As vampires with guns and machetes didn’t come streaming down on them from every direction, he shook his head. “How in the hell did you manage this.”
“The king was not happy. But I am not a prisoner here, I am of age, and there is no reason I should not be able to leave the compound.”
“And at the end of the evening . . . what then?” As her joy diminished, he thought, Uh-huh, that was how she’d pulled it off. Technically, she was escorting him home. . . . This was their good-bye.
He smoothed her hair back. “It’s okay. It’s . . . all right, bambina.”
She seemed to swallow hard. “I shall not think of the future, and neither should you. There are hours and hours to be had.”
Hours. Not days or weeks or months . . . or years. Hours.
God, he didn’t feel free at all.
“Come on,” he said, stepping out and taking her hand. “Let’s make this count.”
His car was parked in the shadows on the right, and when he got over to it, he found the thing unlocked. But come on, like anyone was going to get at it?
He opened the passenger-side door. “Let me help you in.”
Taking her arm like a gentleman, he settled her and then stretched the seat belt across her breasts, clicking it into place.
As her eyes bounced around the interior and her hands stroked the sides of the bucket seat, he figured this could be her first car ride. And how cool was that?
“You ever been in one of these before?” he asked.
“Verily, I have not.”
“Well, I’ll take it slow.”
She caught his hand as he straightened. “Does this go fast?”
He laughed a little. “It’s a Porsche. Fast is what it does.”
“Then you shall take us upon the wind! It shall be as my days astride were!”
Manny took a mental snapshot of the wild happiness on her face: She was glowing—and not in the ethereal sense, but in the simple joy-of-life way.

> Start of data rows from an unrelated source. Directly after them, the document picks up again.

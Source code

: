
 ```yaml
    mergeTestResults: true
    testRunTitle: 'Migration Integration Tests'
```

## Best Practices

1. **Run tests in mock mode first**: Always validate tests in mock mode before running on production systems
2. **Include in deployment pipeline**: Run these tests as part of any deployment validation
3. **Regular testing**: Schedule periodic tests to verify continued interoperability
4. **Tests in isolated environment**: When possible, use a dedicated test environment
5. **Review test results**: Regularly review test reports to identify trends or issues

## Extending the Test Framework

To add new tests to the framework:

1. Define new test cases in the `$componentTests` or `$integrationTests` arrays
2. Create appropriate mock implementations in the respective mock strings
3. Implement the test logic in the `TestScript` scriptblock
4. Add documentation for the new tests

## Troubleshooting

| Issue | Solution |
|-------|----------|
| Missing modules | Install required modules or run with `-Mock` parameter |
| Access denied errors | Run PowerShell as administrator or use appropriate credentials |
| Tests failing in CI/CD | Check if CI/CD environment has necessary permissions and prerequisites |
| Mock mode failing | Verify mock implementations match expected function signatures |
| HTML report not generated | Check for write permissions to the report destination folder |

He leaned in and kissed her. “You are so beautiful.”
She captured his face. “And I thank you for it.”
Oh, but it so wasn’t him. What was lighting her up was freedom and health and optimism—and she deserved nothing less out of life.
“I have someone I want you to meet,” he blurted.
Payne smiled at him. “Then drive on, Manuel. Take us into the night.”
After a moment more of staring at her . . . he did just that.